Task prompt:
Check each line of the records below and collect those holding "would".

Source information:
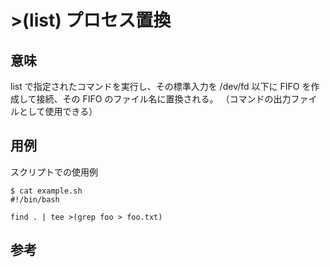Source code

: # >(list)  プロセス置換

## 意味

list で指定されたコマンドを実行し、その標準入力を /dev/fd 以下に FIFO を作成して接続、その FIFO のファイル名に置換される。
（コマンドの出力ファイルとして使用できる）


## 用例

スクリプトでの使用例

    $ cat example.sh
    #!/bin/bash

    find . | tee >(grep foo > foo.txt)


## 参考


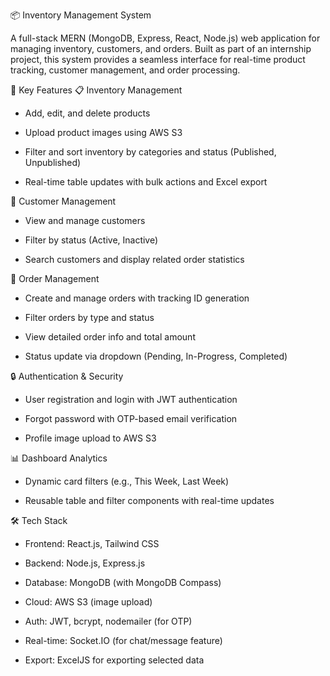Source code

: 📦 Inventory Management System

A full-stack MERN (MongoDB, Express, React, Node.js) web application for managing inventory, customers, and orders. Built as part of an internship project, this system provides a seamless interface for real-time product tracking, customer management, and order processing.

🔧 Key Features
📋 Inventory Management

- Add, edit, and delete products

- Upload product images using AWS S3

- Filter and sort inventory by categories and status (Published, Unpublished)

- Real-time table updates with bulk actions and Excel export

👥 Customer Management

- View and manage customers

- Filter by status (Active, Inactive)

- Search customers and display related order statistics

🛒 Order Management

- Create and manage orders with tracking ID generation

- Filter orders by type and status

- View detailed order info and total amount

- Status update via dropdown (Pending, In-Progress, Completed)

🔒 Authentication & Security

- User registration and login with JWT authentication

- Forgot password with OTP-based email verification

- Profile image upload to AWS S3

📊 Dashboard Analytics

- Dynamic card filters (e.g., This Week, Last Week)

- Reusable table and filter components with real-time updates

🛠️ Tech Stack
- Frontend: React.js, Tailwind CSS

- Backend: Node.js, Express.js

- Database: MongoDB (with MongoDB Compass)

- Cloud: AWS S3 (image upload)

- Auth: JWT, bcrypt, nodemailer (for OTP)

- Real-time: Socket.IO (for chat/message feature)

- Export: ExcelJS for exporting selected data

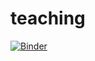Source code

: # teaching
[![Binder](https://mybinder.org/badge_logo.svg)](https://mybinder.org/v2/gh/lauraazzimonti/teaching.git/master)
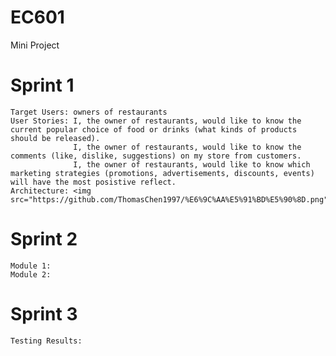 # EC601
Mini Project

# Sprint 1
    Target Users: owners of restaurants
    User Stories: I, the owner of restaurants, would like to know the current popular choice of food or drinks (what kinds of products     should be released).              
                  I, the owner of restaurants, would like to know the comments (like, dislike, suggestions) on my store from customers.
                  I, the owner of restaurants, would like to know which marketing strategies (promotions, advertisements, discounts, events) will have the most posistive reflect.  
    Architecture: <img src="https://github.com/ThomasChen1997/%E6%9C%AA%E5%91%BD%E5%90%8D.png">
# Sprint 2
    Module 1:
    Module 2:
# Sprint 3
    Testing Results:
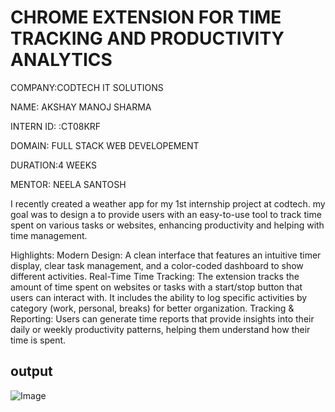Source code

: #  CHROME EXTENSION FOR TIME TRACKING AND PRODUCTIVITY ANALYTICS

COMPANY:CODTECH IT SOLUTIONS

NAME: AKSHAY MANOJ SHARMA

INTERN ID: :CT08KRF

DOMAIN: FULL STACK WEB DEVELOPEMENT

DURATION:4 WEEKS

MENTOR: NEELA SANTOSH

I recently created a weather app for my 1st internship project at codtech. my goal was to design a to provide users with 
an easy-to-use tool to track time spent on various tasks or websites, enhancing productivity and helping with time management.

Highlights:
Modern Design:
A clean interface that features an intuitive timer display, clear task management, and a color-coded dashboard to show different activities.
Real-Time Time Tracking:
The extension tracks the amount of time spent on websites or tasks with a start/stop button that users can interact with.
It includes the ability to log specific activities by category (work, personal, breaks) for better organization.
Tracking & Reporting:
Users can generate time reports that provide insights into their daily or weekly productivity patterns, helping them understand how their time is spent.

## output

![Image](https://github.com/user-attachments/assets/8afb1024-9397-49fd-a47d-922db6f2172c)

Response to the task:
    User Stories: I, the owner of restaurants, would like to know the current popular choice of food or drinks (what kinds of products     should be released).              
                  I, the owner of restaurants, would like to know the comments (like, dislike, suggestions) on my store from customers.
                  I, the owner of restaurants, would like to know which marketing strategies (promotions, advertisements, discounts, events) will have the most posistive reflect.  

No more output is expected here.